■ EXERCISE GOAL
Quote every entry word for word.

[Collected data]
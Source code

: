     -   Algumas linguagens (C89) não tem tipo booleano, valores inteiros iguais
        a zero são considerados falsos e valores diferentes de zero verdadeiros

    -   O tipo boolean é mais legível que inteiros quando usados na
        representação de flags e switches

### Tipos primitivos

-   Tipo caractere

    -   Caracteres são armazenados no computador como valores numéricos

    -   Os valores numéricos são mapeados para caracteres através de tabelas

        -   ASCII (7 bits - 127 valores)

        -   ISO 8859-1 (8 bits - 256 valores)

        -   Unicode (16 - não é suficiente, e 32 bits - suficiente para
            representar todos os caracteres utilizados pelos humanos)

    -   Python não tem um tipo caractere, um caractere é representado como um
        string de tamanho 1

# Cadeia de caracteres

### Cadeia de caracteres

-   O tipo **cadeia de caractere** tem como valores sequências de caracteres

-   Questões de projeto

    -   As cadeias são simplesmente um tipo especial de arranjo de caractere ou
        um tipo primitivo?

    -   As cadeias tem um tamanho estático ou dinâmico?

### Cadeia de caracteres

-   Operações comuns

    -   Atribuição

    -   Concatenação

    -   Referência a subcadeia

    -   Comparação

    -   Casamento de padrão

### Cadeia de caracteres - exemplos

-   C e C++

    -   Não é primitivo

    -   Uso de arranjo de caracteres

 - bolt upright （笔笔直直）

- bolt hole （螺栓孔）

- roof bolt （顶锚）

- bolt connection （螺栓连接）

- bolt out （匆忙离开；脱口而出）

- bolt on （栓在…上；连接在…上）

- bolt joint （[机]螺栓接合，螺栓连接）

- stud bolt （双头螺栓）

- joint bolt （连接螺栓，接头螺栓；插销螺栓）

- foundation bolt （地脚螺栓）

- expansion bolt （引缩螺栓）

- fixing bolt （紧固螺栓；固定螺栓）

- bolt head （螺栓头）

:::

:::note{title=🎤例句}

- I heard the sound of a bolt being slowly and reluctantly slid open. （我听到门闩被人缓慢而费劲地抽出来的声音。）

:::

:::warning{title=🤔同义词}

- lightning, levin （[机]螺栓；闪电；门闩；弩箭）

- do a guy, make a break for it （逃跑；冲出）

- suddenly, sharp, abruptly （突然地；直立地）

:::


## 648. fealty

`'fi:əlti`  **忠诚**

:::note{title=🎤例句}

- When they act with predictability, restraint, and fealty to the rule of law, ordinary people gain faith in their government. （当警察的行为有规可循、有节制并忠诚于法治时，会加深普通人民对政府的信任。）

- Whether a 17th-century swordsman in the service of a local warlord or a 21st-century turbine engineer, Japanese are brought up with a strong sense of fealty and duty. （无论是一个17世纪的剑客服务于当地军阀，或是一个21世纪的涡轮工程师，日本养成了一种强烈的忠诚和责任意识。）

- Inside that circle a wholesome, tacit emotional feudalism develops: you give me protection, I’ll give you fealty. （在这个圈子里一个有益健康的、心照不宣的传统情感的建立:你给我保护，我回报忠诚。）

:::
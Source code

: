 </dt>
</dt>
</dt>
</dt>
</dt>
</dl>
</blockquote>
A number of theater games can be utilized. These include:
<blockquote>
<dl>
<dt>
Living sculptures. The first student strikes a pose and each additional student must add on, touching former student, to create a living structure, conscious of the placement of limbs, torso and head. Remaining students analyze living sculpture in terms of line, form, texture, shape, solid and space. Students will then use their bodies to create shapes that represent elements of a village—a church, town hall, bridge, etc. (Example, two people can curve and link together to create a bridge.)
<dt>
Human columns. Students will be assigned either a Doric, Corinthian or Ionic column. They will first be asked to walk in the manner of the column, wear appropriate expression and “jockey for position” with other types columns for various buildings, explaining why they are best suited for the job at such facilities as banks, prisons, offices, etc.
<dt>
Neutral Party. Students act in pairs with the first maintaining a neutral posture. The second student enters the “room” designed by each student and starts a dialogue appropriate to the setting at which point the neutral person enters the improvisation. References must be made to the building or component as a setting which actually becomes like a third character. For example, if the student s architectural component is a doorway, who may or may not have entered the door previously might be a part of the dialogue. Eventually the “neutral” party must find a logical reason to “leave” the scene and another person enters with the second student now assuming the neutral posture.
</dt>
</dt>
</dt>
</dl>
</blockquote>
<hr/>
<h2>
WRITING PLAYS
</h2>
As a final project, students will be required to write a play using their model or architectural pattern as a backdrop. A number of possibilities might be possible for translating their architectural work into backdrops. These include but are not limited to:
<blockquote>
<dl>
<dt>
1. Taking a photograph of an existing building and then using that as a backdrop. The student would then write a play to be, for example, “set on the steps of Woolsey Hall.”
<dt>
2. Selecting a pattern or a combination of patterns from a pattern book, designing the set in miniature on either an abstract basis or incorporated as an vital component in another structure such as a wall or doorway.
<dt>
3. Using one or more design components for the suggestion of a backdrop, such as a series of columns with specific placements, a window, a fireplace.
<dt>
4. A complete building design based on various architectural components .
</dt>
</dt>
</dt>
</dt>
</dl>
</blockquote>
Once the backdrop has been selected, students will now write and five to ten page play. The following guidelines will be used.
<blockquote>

■ RESPONSE
Source code

:     -   Algumas linguagens (C89) não tem tipo booleano, valores inteiros iguais
        a zero são considerados falsos e valores diferentes de zero verdadeiros

    -   O tipo boolean é mais legível que inteiros quando usados na
        representação de flags e switches

### Tipos primitivos

-   Tipo caractere

    -   Caracteres são armazenados no computador como valores numéricos

    -   Os valores numéricos são mapeados para caracteres através de tabelas

        -   ASCII (7 bits - 127 valores)

        -   ISO 8859-1 (8 bits - 256 valores)

        -   Unicode (16 - não é suficiente, e 32 bits - suficiente para
            representar todos os caracteres utilizados pelos humanos)

    -   Python não tem um tipo caractere, um caractere é representado como um
        string de tamanho 1

# Cadeia de caracteres

### Cadeia de caracteres

-   O tipo **cadeia de caractere** tem como valores sequências de caracteres

-   Questões de projeto

    -   As cadeias são simplesmente um tipo especial de arranjo de caractere ou
        um tipo primitivo?

    -   As cadeias tem um tamanho estático ou dinâmico?

### Cadeia de caracteres

-   Operações comuns

    -   Atribuição

    -   Concatenação

    -   Referência a subcadeia

    -   Comparação

    -   Casamento de padrão

### Cadeia de caracteres - exemplos

-   C e C++

    -   Não é primitivo

    -   Uso de arranjo de caracteres

 - bolt upright （笔笔直直）

- bolt hole （螺栓孔）

- roof bolt （顶锚）

- bolt connection （螺栓连接）

- bolt out （匆忙离开；脱口而出）

- bolt on （栓在…上；连接在…上）

- bolt joint （[机]螺栓接合，螺栓连接）

- stud bolt （双头螺栓）

- joint bolt （连接螺栓，接头螺栓；插销螺栓）

- foundation bolt （地脚螺栓）

- expansion bolt （引缩螺栓）

- fixing bolt （紧固螺栓；固定螺栓）

- bolt head （螺栓头）

:::

:::note{title=🎤例句}

- I heard the sound of a bolt being slowly and reluctantly slid open. （我听到门闩被人缓慢而费劲地抽出来的声音。）

:::

:::warning{title=🤔同义词}

- lightning, levin （[机]螺栓；闪电；门闩；弩箭）

- do a guy, make a break for it （逃跑；冲出）

- suddenly, sharp, abruptly （突然地；直立地）

:::


## 648. fealty

`'fi:əlti`  **忠诚**

:::note{title=🎤例句}

- When they act with predictability, restraint, and fealty to the rule of law, ordinary people gain faith in their government. （当警察的行为有规可循、有节制并忠诚于法治时，会加深普通人民对政府的信任。）

- Whether a 17th-century swordsman in the service of a local warlord or a 21st-century turbine engineer, Japanese are brought up with a strong sense of fealty and duty. （无论是一个17世纪的剑客服务于当地军阀，或是一个21世纪的涡轮工程师，日本养成了一种强烈的忠诚和责任意识。）

- Inside that circle a wholesome, tacit emotional feudalism develops: you give me protection, I’ll give you fealty. （在这个圈子里一个有益健康的、心照不宣的传统情感的建立:你给我保护，我回报忠诚。）

:::
Source code

: </dt>
</dt>
</dt>
</dt>
</dt>
</dl>
</blockquote>
A number of theater games can be utilized. These include:
<blockquote>
<dl>
<dt>
Living sculptures. The first student strikes a pose and each additional student must add on, touching former student, to create a living structure, conscious of the placement of limbs, torso and head. Remaining students analyze living sculpture in terms of line, form, texture, shape, solid and space. Students will then use their bodies to create shapes that represent elements of a village—a church, town hall, bridge, etc. (Example, two people can curve and link together to create a bridge.)
<dt>
Human columns. Students will be assigned either a Doric, Corinthian or Ionic column. They will first be asked to walk in the manner of the column, wear appropriate expression and “jockey for position” with other types columns for various buildings, explaining why they are best suited for the job at such facilities as banks, prisons, offices, etc.
<dt>
Neutral Party. Students act in pairs with the first maintaining a neutral posture. The second student enters the “room” designed by each student and starts a dialogue appropriate to the setting at which point the neutral person enters the improvisation. References must be made to the building or component as a setting which actually becomes like a third character. For example, if the student s architectural component is a doorway, who may or may not have entered the door previously might be a part of the dialogue. Eventually the “neutral” party must find a logical reason to “leave” the scene and another person enters with the second student now assuming the neutral posture.
</dt>
</dt>
</dt>
</dl>
</blockquote>
<hr/>
<h2>
WRITING PLAYS
</h2>
As a final project, students will be required to write a play using their model or architectural pattern as a backdrop. A number of possibilities might be possible for translating their architectural work into backdrops. These include but are not limited to:
<blockquote>
<dl>
<dt>
1. Taking a photograph of an existing building and then using that as a backdrop. The student would then write a play to be, for example, “set on the steps of Woolsey Hall.”
<dt>
2. Selecting a pattern or a combination of patterns from a pattern book, designing the set in miniature on either an abstract basis or incorporated as an vital component in another structure such as a wall or doorway.
<dt>
3. Using one or more design components for the suggestion of a backdrop, such as a series of columns with specific placements, a window, a fireplace.
<dt>
4. A complete building design based on various architectural components .
</dt>
</dt>
</dt>
</dt>
</dl>
</blockquote>
Once the backdrop has been selected, students will now write and five to ten page play. The following guidelines will be used.
<blockquote>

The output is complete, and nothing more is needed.